After a multi-year fight for political acceptance, carbon pricing is suddenly under attack from all sides of the political spectrum. Lyn Adamson, co-chair of Toronto-based Climate Fast and member of Citizens’ Climate Lobby, has 10 reasons not to abandon a key tool in the climate action toolbox.

Anyone who is serious about climate action and climate solutions must absolutely support the carbon pricing fee and dividend approach. Here’s why.

1. It’s a method of redistributing money from high carbon emitters to lower carbon emitters. Something like 70% of households will get more back than the additional costs they incur because of the carbon price. Redistributing money is progressive, not regressive.

2. Carbon pricing is one of three main strategies endorsed by the Environmental Commissioner of Ontario, in what she calls the “three-legged stool”. The other two legs are regulations and investment. We won’t make progress on the climate emergency by knocking out one of the legs of the stool. Commissioner Dianne Saxe said carbon pricing was working in Ontario, and that fee and dividend is a valid alternative method to cap-and-trade, which was working until the Ford government killed it off with Bill 4.

3. Grassroot activists have been working for eight years to achieve this one leg of the stool at the federal level, and it has finally been adopted by the Trudeau government. We all wish they would stop buying pipelines, end all fossil fuel subsidies, and invest more in renewables. They’re doing some of this, and we should push them for more! But to fight against the one definite win by Citizens’ Climate Lobby and other citizen lobbyists is cruel and self-defeating. Instead, advocate for the leg of the stool you want—rather than attacking the climate community’s biggest win, learn from and emulate the organized lobby that made it happen.

4. The Liberals are going to run with carbon pricing in their platform, and the Tories are going to fight it. Neither the New Democrats nor the Greens will form the next federal government, though their climate and carbon pricing policies will matter in ridings where they’re running strong. If you fight it, you help a political party whose leader has just walked back any commitment to meeting Canada’s already-inadequate targets under the Paris Agreement. We’ve seen the Doug Ford government trash a carbon “tax” that was being invested in hundreds of job-creating renewable projects, virtually all of which have now been cancelled, after winning an election on rhetoric that vilified carbon pricing. Is that what you want for the rest of Canada?

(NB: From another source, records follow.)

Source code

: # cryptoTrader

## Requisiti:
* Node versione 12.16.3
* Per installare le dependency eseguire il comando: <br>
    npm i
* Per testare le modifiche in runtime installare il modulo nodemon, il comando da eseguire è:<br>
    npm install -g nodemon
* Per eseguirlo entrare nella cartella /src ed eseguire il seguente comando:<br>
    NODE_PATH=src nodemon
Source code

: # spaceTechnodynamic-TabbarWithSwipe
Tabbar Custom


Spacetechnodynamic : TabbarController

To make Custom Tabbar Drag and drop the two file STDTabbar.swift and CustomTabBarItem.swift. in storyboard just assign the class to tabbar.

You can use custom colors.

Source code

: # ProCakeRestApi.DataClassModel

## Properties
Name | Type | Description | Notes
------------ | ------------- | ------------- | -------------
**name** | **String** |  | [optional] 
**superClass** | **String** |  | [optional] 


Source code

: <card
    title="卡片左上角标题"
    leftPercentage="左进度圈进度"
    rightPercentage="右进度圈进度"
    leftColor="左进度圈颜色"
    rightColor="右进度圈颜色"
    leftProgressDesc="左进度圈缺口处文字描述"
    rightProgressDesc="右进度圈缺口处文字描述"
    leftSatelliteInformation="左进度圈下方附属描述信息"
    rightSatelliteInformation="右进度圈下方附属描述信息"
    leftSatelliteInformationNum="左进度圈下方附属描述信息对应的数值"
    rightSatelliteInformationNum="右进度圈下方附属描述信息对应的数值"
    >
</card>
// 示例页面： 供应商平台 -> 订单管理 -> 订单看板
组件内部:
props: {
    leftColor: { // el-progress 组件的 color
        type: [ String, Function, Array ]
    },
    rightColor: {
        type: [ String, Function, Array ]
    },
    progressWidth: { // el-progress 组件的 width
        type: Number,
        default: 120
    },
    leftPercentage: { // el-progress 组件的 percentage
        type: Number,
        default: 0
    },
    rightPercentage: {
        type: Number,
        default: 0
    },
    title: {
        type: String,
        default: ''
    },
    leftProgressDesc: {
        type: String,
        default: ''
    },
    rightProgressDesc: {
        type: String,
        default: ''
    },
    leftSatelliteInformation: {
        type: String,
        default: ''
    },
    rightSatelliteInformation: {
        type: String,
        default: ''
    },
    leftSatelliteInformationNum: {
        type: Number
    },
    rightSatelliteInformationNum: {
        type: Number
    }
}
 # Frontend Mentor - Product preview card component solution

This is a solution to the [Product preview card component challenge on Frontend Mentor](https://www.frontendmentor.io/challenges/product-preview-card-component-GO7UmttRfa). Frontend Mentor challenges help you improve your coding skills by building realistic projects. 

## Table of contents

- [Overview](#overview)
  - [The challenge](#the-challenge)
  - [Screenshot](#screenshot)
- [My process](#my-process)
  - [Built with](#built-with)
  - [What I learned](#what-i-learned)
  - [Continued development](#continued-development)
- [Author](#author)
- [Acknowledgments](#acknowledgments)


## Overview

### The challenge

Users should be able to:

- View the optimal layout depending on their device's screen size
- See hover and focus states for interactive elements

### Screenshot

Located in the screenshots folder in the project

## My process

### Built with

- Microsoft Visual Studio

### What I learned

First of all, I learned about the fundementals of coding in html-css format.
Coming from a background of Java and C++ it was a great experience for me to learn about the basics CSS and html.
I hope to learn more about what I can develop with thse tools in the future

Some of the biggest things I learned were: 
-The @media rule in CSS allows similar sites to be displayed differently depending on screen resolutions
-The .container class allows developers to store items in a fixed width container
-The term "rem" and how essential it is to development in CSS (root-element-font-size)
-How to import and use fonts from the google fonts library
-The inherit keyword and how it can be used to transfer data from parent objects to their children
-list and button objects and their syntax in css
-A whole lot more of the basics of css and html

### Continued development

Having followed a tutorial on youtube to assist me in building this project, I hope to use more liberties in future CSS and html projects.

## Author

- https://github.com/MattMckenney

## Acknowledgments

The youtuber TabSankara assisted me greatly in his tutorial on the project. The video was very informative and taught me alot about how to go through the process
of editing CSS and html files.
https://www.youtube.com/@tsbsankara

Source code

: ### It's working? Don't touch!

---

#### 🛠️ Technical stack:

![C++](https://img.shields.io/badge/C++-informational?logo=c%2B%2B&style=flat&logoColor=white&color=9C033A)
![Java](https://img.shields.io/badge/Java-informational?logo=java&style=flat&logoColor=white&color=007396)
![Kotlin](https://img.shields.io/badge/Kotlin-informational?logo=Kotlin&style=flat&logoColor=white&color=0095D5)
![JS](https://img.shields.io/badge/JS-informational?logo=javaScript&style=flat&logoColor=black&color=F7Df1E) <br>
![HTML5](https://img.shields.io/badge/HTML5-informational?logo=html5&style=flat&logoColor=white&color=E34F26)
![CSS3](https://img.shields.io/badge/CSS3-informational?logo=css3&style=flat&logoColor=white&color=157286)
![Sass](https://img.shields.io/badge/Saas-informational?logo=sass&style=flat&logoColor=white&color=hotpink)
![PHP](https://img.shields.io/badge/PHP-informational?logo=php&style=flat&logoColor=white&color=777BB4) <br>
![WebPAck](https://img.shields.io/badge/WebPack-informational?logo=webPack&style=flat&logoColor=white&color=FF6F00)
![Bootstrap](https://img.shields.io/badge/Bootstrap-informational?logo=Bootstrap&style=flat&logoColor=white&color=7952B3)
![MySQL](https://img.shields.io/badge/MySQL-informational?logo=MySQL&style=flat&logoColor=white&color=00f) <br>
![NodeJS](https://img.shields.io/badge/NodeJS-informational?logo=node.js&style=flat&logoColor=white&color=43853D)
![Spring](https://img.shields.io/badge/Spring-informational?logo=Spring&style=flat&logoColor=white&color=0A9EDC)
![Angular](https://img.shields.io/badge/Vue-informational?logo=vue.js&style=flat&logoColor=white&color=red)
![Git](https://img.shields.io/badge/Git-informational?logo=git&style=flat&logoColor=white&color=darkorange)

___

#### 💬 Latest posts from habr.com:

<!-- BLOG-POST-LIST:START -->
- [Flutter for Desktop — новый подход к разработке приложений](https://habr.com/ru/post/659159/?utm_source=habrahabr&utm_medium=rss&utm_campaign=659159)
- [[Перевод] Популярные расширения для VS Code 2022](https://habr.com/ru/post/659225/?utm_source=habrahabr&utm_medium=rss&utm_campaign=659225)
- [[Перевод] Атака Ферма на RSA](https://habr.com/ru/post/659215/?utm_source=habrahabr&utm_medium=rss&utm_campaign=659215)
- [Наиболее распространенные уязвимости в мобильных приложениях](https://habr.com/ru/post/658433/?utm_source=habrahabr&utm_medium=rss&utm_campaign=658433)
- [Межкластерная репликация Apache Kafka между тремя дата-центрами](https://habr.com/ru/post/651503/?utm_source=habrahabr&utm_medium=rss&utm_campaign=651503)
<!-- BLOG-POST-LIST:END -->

5. Some critics of carbon pricing say it won’t make enough difference to be worth the effort. They often forget to mention that the price is meant to rise over time, and it’ll have an impact on investment decisions once the price signal is there. In Ontario, investing carbon price revenue in low-carbon projects had an immediate, incredibly positive impact at the community level.

6. Going right back to first principles—carbon pricing is no more or less than a way to put a price on pollution, to correct the mismatch between the things we need and want and the signals our economy sends. Suddenly we’re against that?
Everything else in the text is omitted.